We gathered in a classroom by entering a doorway surrounded my woven palms and a welcome program began. Words of welcome were shared by Sumo, the teachers, the helpers, the cooks, the security guards, and the PTA plus the children recited two Bible versus and sang two songs. Lots of welcoming!
When I went to the guesthouse to unpack a bit, it also had handwritten signs welcoming me. I had various visitors so I wasn’t really able to get organized. Sumo left me with a gift – a papaya (“paw paw”) larger than an NFL football prior to “deflate gate”. Annie, Sando’s replacement as classroom helper, appears to want to take over some of Sando’s other tasks. She started sweeping the floors and wants to do my laundry. A group of young children gathered on the porch so I gave them a Velcro paddleball-type game to play that I brought along (actually just trying to keep them all from wondering around the guesthouse). I managed to put some of my Stop & Shop booty away and tested the chlorine level in the water before taking my first drink.

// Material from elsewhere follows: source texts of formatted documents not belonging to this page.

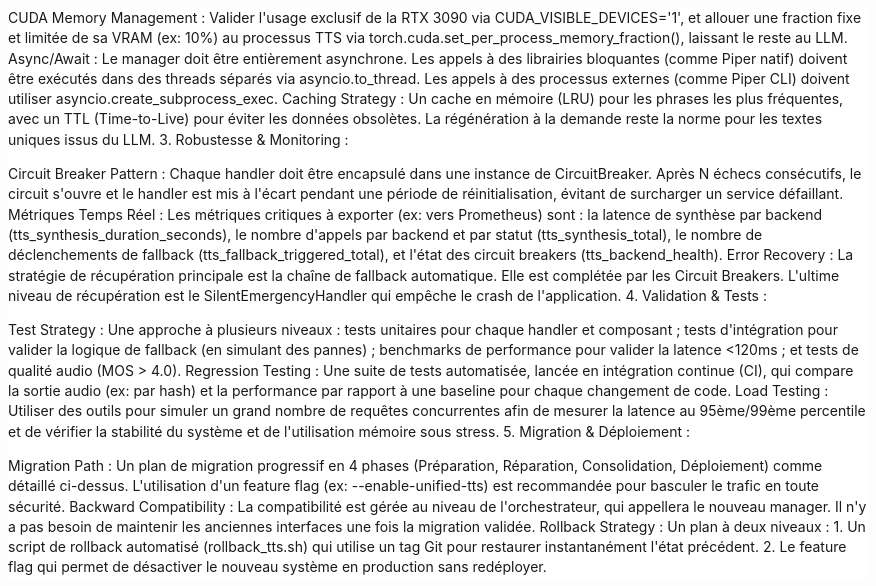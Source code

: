 CUDA Memory Management : Valider l'usage exclusif de la RTX 3090 via CUDA_VISIBLE_DEVICES='1', et allouer une fraction fixe et limitée de sa VRAM (ex: 10%) au processus TTS via torch.cuda.set_per_process_memory_fraction(), laissant le reste au LLM.
Async/Await : Le manager doit être entièrement asynchrone. Les appels à des librairies bloquantes (comme Piper natif) doivent être exécutés dans des threads séparés via asyncio.to_thread. Les appels à des processus externes (comme Piper CLI) doivent utiliser asyncio.create_subprocess_exec.
Caching Strategy : Un cache en mémoire (LRU) pour les phrases les plus fréquentes, avec un TTL (Time-to-Live) pour éviter les données obsolètes. La régénération à la demande reste la norme pour les textes uniques issus du LLM.
3. Robustesse & Monitoring :

Circuit Breaker Pattern : Chaque handler doit être encapsulé dans une instance de CircuitBreaker. Après N échecs consécutifs, le circuit s'ouvre et le handler est mis à l'écart pendant une période de réinitialisation, évitant de surcharger un service défaillant.
Métriques Temps Réel : Les métriques critiques à exporter (ex: vers Prometheus) sont : la latence de synthèse par backend (tts_synthesis_duration_seconds), le nombre d'appels par backend et par statut (tts_synthesis_total), le nombre de déclenchements de fallback (tts_fallback_triggered_total), et l'état des circuit breakers (tts_backend_health).
Error Recovery : La stratégie de récupération principale est la chaîne de fallback automatique. Elle est complétée par les Circuit Breakers. L'ultime niveau de récupération est le SilentEmergencyHandler qui empêche le crash de l'application.
4. Validation & Tests :

Test Strategy : Une approche à plusieurs niveaux : tests unitaires pour chaque handler et composant ; tests d'intégration pour valider la logique de fallback (en simulant des pannes) ; benchmarks de performance pour valider la latence <120ms ; et tests de qualité audio (MOS > 4.0).
Regression Testing : Une suite de tests automatisée, lancée en intégration continue (CI), qui compare la sortie audio (ex: par hash) et la performance par rapport à une baseline pour chaque changement de code.
Load Testing : Utiliser des outils pour simuler un grand nombre de requêtes concurrentes afin de mesurer la latence au 95ème/99ème percentile et de vérifier la stabilité du système et de l'utilisation mémoire sous stress.
5. Migration & Déploiement :

Migration Path : Un plan de migration progressif en 4 phases (Préparation, Réparation, Consolidation, Déploiement) comme détaillé ci-dessus. L'utilisation d'un feature flag (ex: --enable-unified-tts) est recommandée pour basculer le trafic en toute sécurité.
Backward Compatibility : La compatibilité est gérée au niveau de l'orchestrateur, qui appellera le nouveau manager. Il n'y a pas besoin de maintenir les anciennes interfaces une fois la migration validée.
Rollback Strategy : Un plan à deux niveaux : 1. Un script de rollback automatisé (rollback_tts.sh) qui utilise un tag Git pour restaurer instantanément l'état précédent. 2. Le feature flag qui permet de désactiver le nouveau système en production sans redéployer.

I had a chance to speak privately with Amelia, the woman who is now caring for Dusu. I found that another woman named Mieta is caring for Kou. You may recall I mentioned Mieta back in my March blog along with her photo holding an enormous cabbage that I purchased from her patch. Both women sound committed to incorporating these orphaned girls into their respective families as daughters. I now understand that neither girl knows the actual status of Sando…I’m not sure that’s the right way to handle it.
After all my visitors had departed, I took a shower and began to prepare dinner only to find I had no can opener. I probably used my pocketknife last time but it is nowhere to be found. Put that on tomorrow’s list. I moved on to the Plan B meal which involved a pull-top can of soup.
With my solar lights ready and the sun down, I moved to the shelter of my bed. A wind-driven rainstorm cooled it off a bit but the insect sounds are back in force now that the rain has stopped.